# Critique Bianca please?



## Chicagocanine (Aug 7, 2008)

Hey I would like a critique of Bianca's conformation. She is supposed to be a breeding-quality dog (that's what her previous owner bought her as, but she is spayed now due to pyometra.)

Here is her pedigree:
http://www.pedigreedatabase.com/gsd/pedigree/434715.html 

I would also like to know which photo do you think is the best? Also, would you call her coloring black and red? 


Sorry about the poor posing job here, this is the first time I've taken stacked photos of a GSD so I don't know if I did it right... I think I might have pulled the one leg too far forward? 
She has a lot of 'fringe' (longish fur) on her chest/stomach so her chest seems to be deeper than it actually is and her upper arm looks shorter... I'm not sure how to fix that except by trimming her fur? 
Also she kept wanting to roll in the grass since it was recently cut.








This is what I kept getting when trying to photograph her:












Critique photos:



















































This is an old stacked photo of Bianca which her owner gave me from when Bianca was younger:












This is her kinda sorta stacking herself, but the angle is weird:


----------



## Fodder (Oct 21, 2007)

yay - a keefer sister









she's beautiful... indeed black and red... nice ears, feet, head, color. i like her overall topline although her tail set seems low and a bit high in the withers. her chest doesnt appear to be too deep, nor does her upper arm look short (in the first two photos anyway)

the first stacked photo is the best









i'm glad you posted so many photos - its a good example of how an off positioned or poor stack can not do justice to the dog. i'm far from a professional... but i just realized that looking at each photo individually - my critique could very well change.


----------



## WinitheGSD (Sep 21, 2008)

Yeah, she is black and red. She lookes really nice. Do you plan to show her?? Here is a website showing how to stack a german shepherd: http://www.patchworkshepherds.org/id118.html

Its really a good website.


----------



## clfike (Mar 20, 2009)

I have to say, the first one is my favorite.

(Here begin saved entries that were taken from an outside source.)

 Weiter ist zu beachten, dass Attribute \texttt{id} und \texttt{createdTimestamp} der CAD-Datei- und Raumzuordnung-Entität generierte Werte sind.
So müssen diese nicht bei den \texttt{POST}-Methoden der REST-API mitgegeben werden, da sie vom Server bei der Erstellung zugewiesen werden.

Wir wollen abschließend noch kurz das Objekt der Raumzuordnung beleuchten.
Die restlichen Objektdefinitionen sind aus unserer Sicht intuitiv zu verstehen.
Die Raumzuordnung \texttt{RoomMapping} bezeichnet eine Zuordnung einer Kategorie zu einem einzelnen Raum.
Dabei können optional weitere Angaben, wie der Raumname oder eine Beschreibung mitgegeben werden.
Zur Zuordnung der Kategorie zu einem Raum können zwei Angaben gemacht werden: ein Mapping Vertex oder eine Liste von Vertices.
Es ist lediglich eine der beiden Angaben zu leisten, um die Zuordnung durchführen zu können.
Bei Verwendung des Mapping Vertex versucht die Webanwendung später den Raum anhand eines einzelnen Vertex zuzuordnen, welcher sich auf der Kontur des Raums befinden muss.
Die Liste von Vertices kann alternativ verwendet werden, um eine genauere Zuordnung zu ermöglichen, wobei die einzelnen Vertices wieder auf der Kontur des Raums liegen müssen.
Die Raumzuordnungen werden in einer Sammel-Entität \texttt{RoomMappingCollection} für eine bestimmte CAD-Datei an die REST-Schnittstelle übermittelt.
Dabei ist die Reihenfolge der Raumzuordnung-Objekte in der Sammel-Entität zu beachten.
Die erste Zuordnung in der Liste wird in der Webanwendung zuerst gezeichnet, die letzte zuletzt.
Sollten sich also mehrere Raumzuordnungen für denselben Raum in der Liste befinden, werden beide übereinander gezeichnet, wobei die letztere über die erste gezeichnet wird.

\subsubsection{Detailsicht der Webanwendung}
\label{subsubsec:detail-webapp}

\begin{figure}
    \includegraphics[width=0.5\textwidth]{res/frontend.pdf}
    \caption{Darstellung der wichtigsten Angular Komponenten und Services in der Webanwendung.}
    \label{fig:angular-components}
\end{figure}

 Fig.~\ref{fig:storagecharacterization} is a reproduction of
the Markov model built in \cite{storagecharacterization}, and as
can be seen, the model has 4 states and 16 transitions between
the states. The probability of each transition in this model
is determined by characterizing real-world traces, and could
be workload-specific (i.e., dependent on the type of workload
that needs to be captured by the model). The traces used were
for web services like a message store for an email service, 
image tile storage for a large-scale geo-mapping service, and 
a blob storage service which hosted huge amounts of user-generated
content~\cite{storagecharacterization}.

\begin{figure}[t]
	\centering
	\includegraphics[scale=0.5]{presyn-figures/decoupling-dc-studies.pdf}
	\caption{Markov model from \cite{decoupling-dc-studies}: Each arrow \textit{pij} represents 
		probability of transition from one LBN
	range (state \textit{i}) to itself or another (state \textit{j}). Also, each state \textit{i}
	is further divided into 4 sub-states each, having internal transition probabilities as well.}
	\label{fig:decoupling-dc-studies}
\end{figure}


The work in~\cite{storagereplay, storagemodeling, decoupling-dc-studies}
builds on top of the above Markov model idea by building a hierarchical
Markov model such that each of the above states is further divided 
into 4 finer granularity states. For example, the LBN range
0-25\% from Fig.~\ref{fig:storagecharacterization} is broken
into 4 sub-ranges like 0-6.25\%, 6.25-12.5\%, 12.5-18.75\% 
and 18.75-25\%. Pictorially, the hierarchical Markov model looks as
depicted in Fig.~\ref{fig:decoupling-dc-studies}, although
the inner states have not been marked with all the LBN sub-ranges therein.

Not much of an answer to your question, but it sure is cute. She's beautiful by the way.


----------



## Chicagocanine (Aug 7, 2008)

> Originally Posted By: WiniIsmylifeYeah, she is black and red. She lookes really nice. Do you plan to show her?? Here is a website showing how to stack a german shepherd: http://www.patchworkshepherds.org/id118.html
> 
> Its really a good website.


Thanks for the website! 
She's spayed so no conformation showing for us...in fact if she wasn't spayed I would never have been able to get her, she was supposed to be a breeding dam but due to pyometra had to be spayed. If not for that she would not have been available for me to adopt her...


----------



## ariannasmom (Sep 29, 2008)

Im no expert but she is very beautiful!


----------



## WiscTiger (Sep 25, 2002)

How to stack your dog, a post by Andrew.
http://www.germanshepherds.com/forum/ubbthreads.php?ubb=showflat&Number=791103&page=1#Post791103
This is the how to stack that I like.

Hum, picture number 1 certainly shows character.

Over all nice bitch, decent feet, good top line, good eye color, not over done angles. She seems to be a bit eastie-westie (front feet turn out)


----------



## GSDinOly (Apr 19, 2009)

I think just for critique purposes on a stack, the 4th is the best, tongue out, very nice stack, but you know..that's just what I like the best. I am not an expert in any way on conformation though and can only say WOW, beautiful girl!!


----------



## Xeph (Jun 19, 2005)

Am I the only one that hates the tongue out in pictures? I think it completely ruins the outline.

It's probably best that she wasn't used for breeding, not that she isn't beautiful, but because there are some better bitches in terms of structure.

She has a lovely topline. Her tailset is low (and it should be), but the issue is that her croup is REALLY steep and short.

Color could be better through the saddle (overall breed issue), ears are a bit tall, but that's preference. The set is nice.

She has lovely feet, a little hocky. Nice bone. Steep and short upper arm, straight through the shoulder.

Nice angulation in the rear, good angulation in the pasterns. Not too straight, well angulated without being soft.

I'd like to see a more feminine head and a bit more fill through the cheeks.

Nice dark eye









Pretty girl.


----------



## istie (Jul 18, 2007)

> Originally Posted By: Chicagocanine
> Critique photos:


I like this picture the best although he head is turned to the photographer.
She has a lovely top and underline.
I quite like her


----------



## selzer (May 7, 2005)

I think she is a nice German showline bitch. I love the first photo. I would not trim her at all. 

I think she is breeding quality save for the spay. If she was not spayed, I think you would want to match her up to a dog that has a good croup/tail set. She definitely has plenty to start with. No dog or bitch is perfect. 

I also like a head that is a little more femine in bitches. 

I like her, she looks like she has lots of personality. Congratulations on acquiring her.


----------